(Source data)
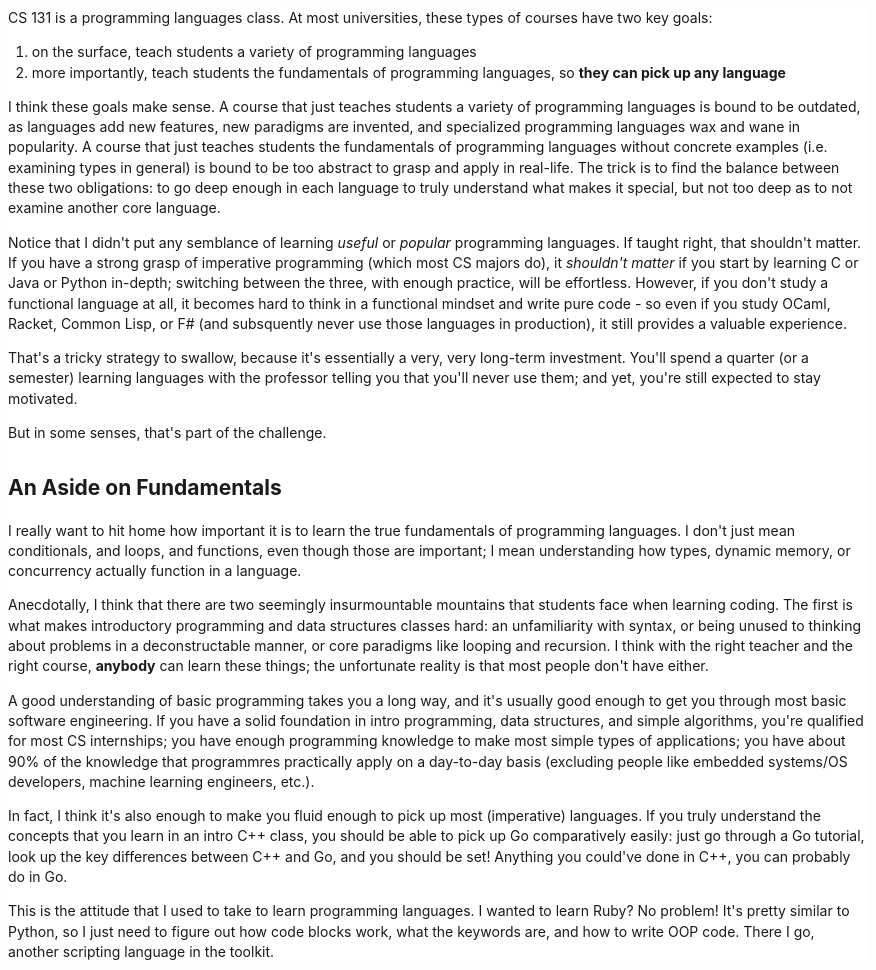 CS 131 is a programming languages class. At most universities, these types of courses have two key goals:

1. on the surface, teach students a variety of programming languages
2. more importantly, teach students the fundamentals of programming languages, so **they can pick up any language**

I think these goals make sense. A course that just teaches students a variety of programming languages is bound to be outdated, as languages add new features, new paradigms are invented, and specialized programming languages wax and wane in popularity. A course that just teaches students the fundamentals of programming languages without concrete examples (i.e. examining types in general) is bound to be too abstract to grasp and apply in real-life. The trick is to find the balance between these two obligations: to go deep enough in each language to truly understand what makes it special, but not too deep as to not examine another core language.

Notice that I didn't put any semblance of learning *useful* or *popular* programming languages. If taught right, that shouldn't matter. If you have a strong grasp of imperative programming (which most CS majors do), it *shouldn't matter* if you start by learning C or Java or Python in-depth; switching between the three, with enough practice, will be effortless. However, if you don't study a functional language at all, it becomes hard to think in a functional mindset and write pure code - so even if you study OCaml, Racket, Common Lisp, or F# (and subsquently never use those languages in production), it still provides a valuable experience.

That's a tricky strategy to swallow, because it's essentially a very, very long-term investment. You'll spend a quarter (or a semester) learning languages with the professor telling you that you'll never use them; and yet, you're still expected to stay motivated.

But in some senses, that's part of the challenge.

## An Aside on Fundamentals

I really want to hit home how important it is to learn the true fundamentals of programming languages. I don't just mean conditionals, and loops, and functions, even though those are important; I mean understanding how types, dynamic memory, or concurrency actually function in a language.

Anecdotally, I think that there are two seemingly insurmountable mountains that students face when learning coding. The first is what makes introductory programming and data structures classes hard: an unfamiliarity with syntax, or being unused to thinking about problems in a deconstructable manner, or core paradigms like looping and recursion. I think with the right teacher and the right course, **anybody** can learn these things; the unfortunate reality is that most people don't have either.

A good understanding of basic programming takes you a long way, and it's usually good enough to get you through most basic software engineering. If you have a solid foundation in intro programming, data structures, and simple algorithms, you're qualified for most CS internships; you have enough programming knowledge to make most simple types of applications; you have about 90% of the knowledge that programmres practically apply on a day-to-day basis (excluding people like embedded systems/OS developers, machine learning engineers, etc.).

In fact, I think it's also enough to make you fluid enough to pick up most (imperative) languages. If you truly understand the concepts that you learn in an intro C++ class, you should be able to pick up Go comparatively easily: just go through a Go tutorial, look up the key differences between C++ and Go, and you should be set! Anything you could've done in C++, you can probably do in Go. 

This is the attitude that I used to take to learn programming languages. I wanted to learn Ruby? No problem! It's pretty similar to Python, so I just need to figure out how code blocks work, what the keywords are, and how to write OOP code. There I go, another scripting language in the toolkit.
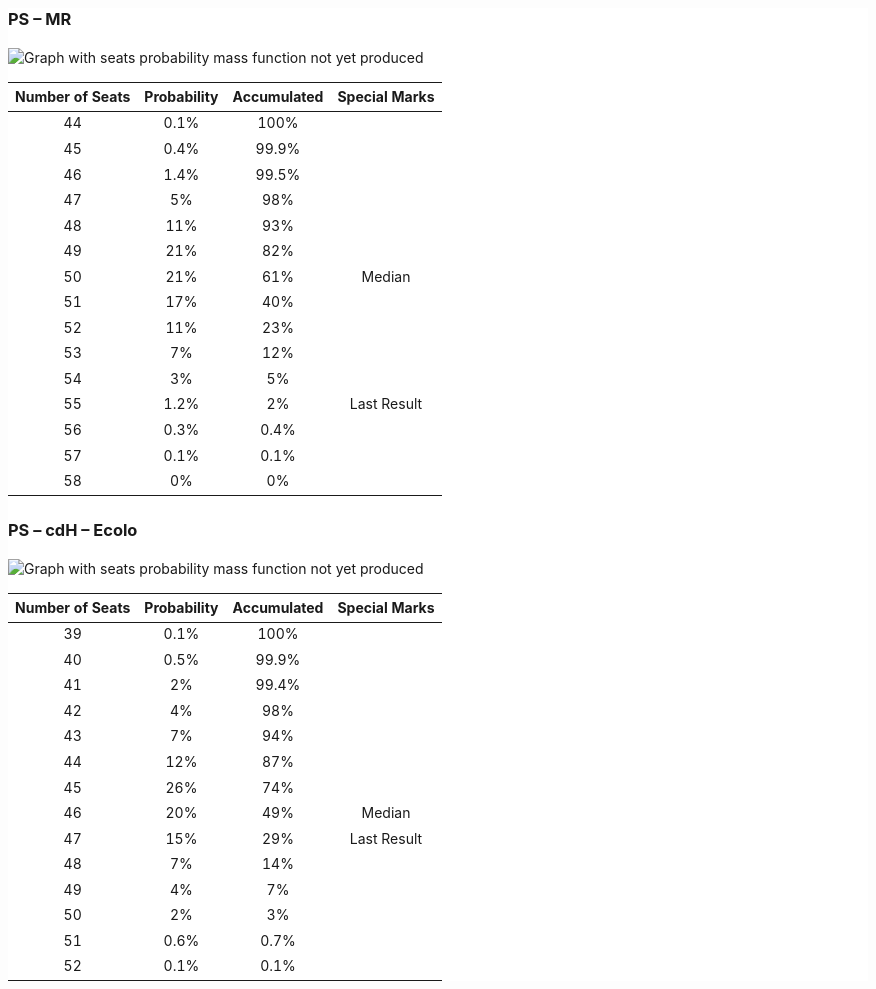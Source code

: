 ### PS – MR

![Graph with seats probability mass function not yet produced](2014-12-01-Dedicated-coalitions-seats-pmf-ps–mr.png "Seats Probability Mass Function")

| Number of Seats | Probability | Accumulated | Special Marks |
|:---------------:|:-----------:|:-----------:|:-------------:|
| 44 | 0.1% | 100% |  |
| 45 | 0.4% | 99.9% |  |
| 46 | 1.4% | 99.5% |  |
| 47 | 5% | 98% |  |
| 48 | 11% | 93% |  |
| 49 | 21% | 82% |  |
| 50 | 21% | 61% | Median |
| 51 | 17% | 40% |  |
| 52 | 11% | 23% |  |
| 53 | 7% | 12% |  |
| 54 | 3% | 5% |  |
| 55 | 1.2% | 2% | Last Result |
| 56 | 0.3% | 0.4% |  |
| 57 | 0.1% | 0.1% |  |
| 58 | 0% | 0% |  |

### PS – cdH – Ecolo

![Graph with seats probability mass function not yet produced](2014-12-01-Dedicated-coalitions-seats-pmf-ps–cdh–ecolo.png "Seats Probability Mass Function")

| Number of Seats | Probability | Accumulated | Special Marks |
|:---------------:|:-----------:|:-----------:|:-------------:|
| 39 | 0.1% | 100% |  |
| 40 | 0.5% | 99.9% |  |
| 41 | 2% | 99.4% |  |
| 42 | 4% | 98% |  |
| 43 | 7% | 94% |  |
| 44 | 12% | 87% |  |
| 45 | 26% | 74% |  |
| 46 | 20% | 49% | Median |
| 47 | 15% | 29% | Last Result |
| 48 | 7% | 14% |  |
| 49 | 4% | 7% |  |
| 50 | 2% | 3% |  |
| 51 | 0.6% | 0.7% |  |
| 52 | 0.1% | 0.1% |  |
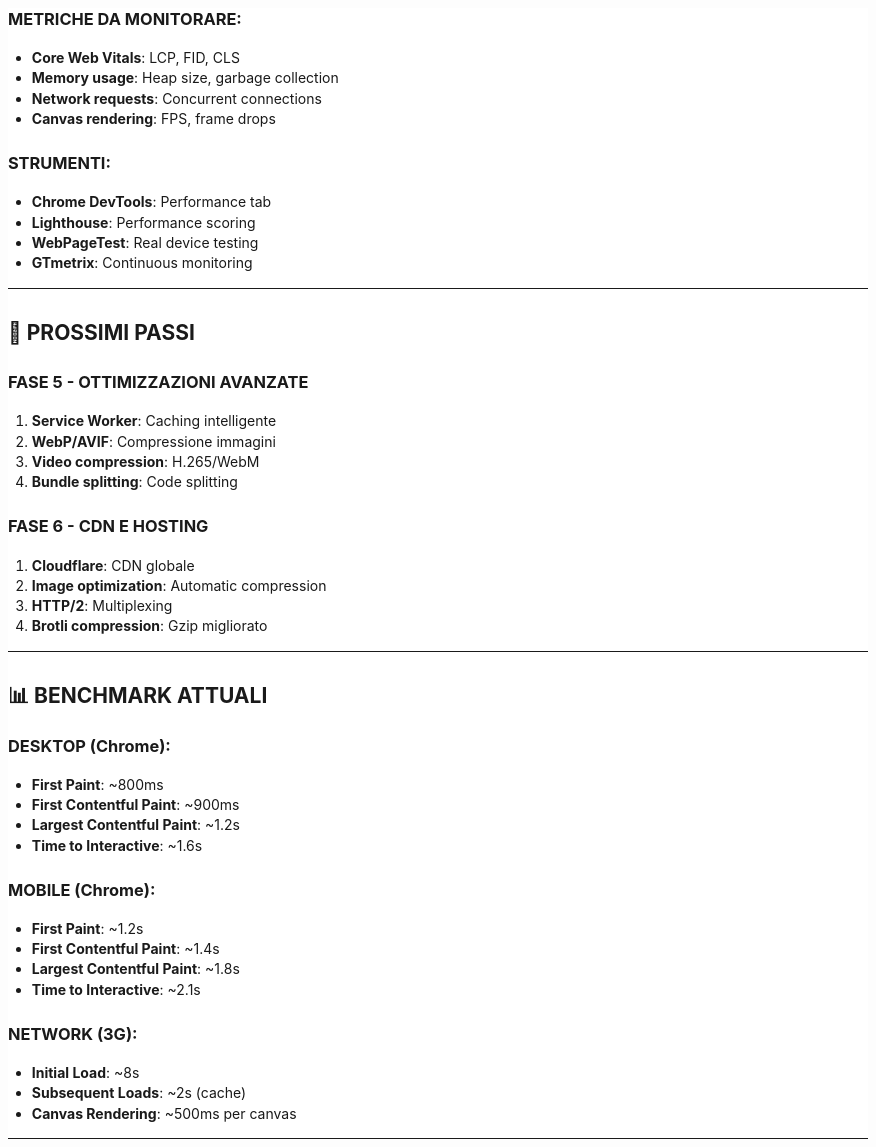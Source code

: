 ### METRICHE DA MONITORARE:
- **Core Web Vitals**: LCP, FID, CLS
- **Memory usage**: Heap size, garbage collection
- **Network requests**: Concurrent connections
- **Canvas rendering**: FPS, frame drops

### STRUMENTI:
- **Chrome DevTools**: Performance tab
- **Lighthouse**: Performance scoring
- **WebPageTest**: Real device testing
- **GTmetrix**: Continuous monitoring

---

## 🎯 PROSSIMI PASSI

### FASE 5 - OTTIMIZZAZIONI AVANZATE
1. **Service Worker**: Caching intelligente
2. **WebP/AVIF**: Compressione immagini
3. **Video compression**: H.265/WebM
4. **Bundle splitting**: Code splitting

### FASE 6 - CDN E HOSTING
1. **Cloudflare**: CDN globale
2. **Image optimization**: Automatic compression
3. **HTTP/2**: Multiplexing
4. **Brotli compression**: Gzip migliorato

---

## 📊 BENCHMARK ATTUALI

### DESKTOP (Chrome):
- **First Paint**: ~800ms
- **First Contentful Paint**: ~900ms
- **Largest Contentful Paint**: ~1.2s
- **Time to Interactive**: ~1.6s

### MOBILE (Chrome):
- **First Paint**: ~1.2s
- **First Contentful Paint**: ~1.4s
- **Largest Contentful Paint**: ~1.8s
- **Time to Interactive**: ~2.1s

### NETWORK (3G):
- **Initial Load**: ~8s
- **Subsequent Loads**: ~2s (cache)
- **Canvas Rendering**: ~500ms per canvas

---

Work item –
Output the lines of the records above exactly as they appear, from the line containing "47 | 5% | 98%" through the line containing "41 | 2% | 99.4%".

Answer to this exercise –
| 47 | 5% | 98% |  |
| 48 | 11% | 93% |  |
| 49 | 21% | 82% |  |
| 50 | 21% | 61% | Median |
| 51 | 17% | 40% |  |
| 52 | 11% | 23% |  |
| 53 | 7% | 12% |  |
| 54 | 3% | 5% |  |
| 55 | 1.2% | 2% | Last Result |
| 56 | 0.3% | 0.4% |  |
| 57 | 0.1% | 0.1% |  |
| 58 | 0% | 0% |  |

### PS – cdH – Ecolo

![Graph with seats probability mass function not yet produced](2014-12-01-Dedicated-coalitions-seats-pmf-ps–cdh–ecolo.png "Seats Probability Mass Function")

| Number of Seats | Probability | Accumulated | Special Marks |
|:---------------:|:-----------:|:-----------:|:-------------:|
| 39 | 0.1% | 100% |  |
| 40 | 0.5% | 99.9% |  |
| 41 | 2% | 99.4% |  |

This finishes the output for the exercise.